His interest in writing developed after he returned to Padang in 1973. He won the DKJ Playwriting Competition (a script writing competition held by the Jakarta Arts Council) for the first time in 1976, going on to win it many more times. He took part in the International Writing Program at Iowa University, United States, in 1977, and also observed modern theatre in both the US and Japan.

He was a guest lecturer at the Faculty of Letters at Andalas University and INS Kayu Tanam.

He was married to poet Upita Agustina and had five children.

==Career==
Wisran wrote more than fifty plays, five novels, a collection of poetry, and a number of short stories.

His dramatic work both drew on and subverted Randai, the folk theatre of the Minangkabau people. He was playwright/director of the Padang group Teater Bumi, which represented Indonesia in the 1990 Festival of Indonesia in the USA. His plays often employ dance and song to evoke the world of legend and spoken dialogue to voice the contemporary world. His 1978 play Puti Bungsu (youngest princess) attracted both praise and controversy, including the threat of action from the adat council. Other notable plays include Simpang (1977), Jalan Lurus (1985) and Four Malay Plays (2000), which was awarded the Southeast Asian Writers Award.

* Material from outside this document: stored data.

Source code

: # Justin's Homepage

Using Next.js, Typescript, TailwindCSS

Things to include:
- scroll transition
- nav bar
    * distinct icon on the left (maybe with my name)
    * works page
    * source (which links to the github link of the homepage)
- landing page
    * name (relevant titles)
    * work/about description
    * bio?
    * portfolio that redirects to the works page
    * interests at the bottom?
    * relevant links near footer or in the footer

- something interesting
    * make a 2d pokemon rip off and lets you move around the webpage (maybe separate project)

His novels include Di Pinggir Kota, di Pinggir Kita (1977, on the edge of us) and Orang-Orang Blanti (2000, the people of Blanti). His short stories include "Sore Itu Daun-Daun Mahoni Gugur Lagi" (1977, that afternoon the mahogany leaves fell again) and "Catatan Kumal Si Malin Kundang" (1986, Malin Kundang's dirty notes).

==Awards==
He won the DKJ Playwriting Competition in 1976, 1978, 1979, 1980, 1981, 1984, 1985, 1997, and 1998. In 1991, he received an exemplary artist award from the Padang Level II Regional Government. Also in 1991 he received a literature award from the Language Centre for his play Jalan Lurus.

In 2000 he won the Southeast Asian Writers Award for Empat Sandiwara Orang Melayu (four Malay plays, 2000).

==Legacy==
The Wisran Hadi Award is named after him. Recipients include Heru Joni Putra in 2019.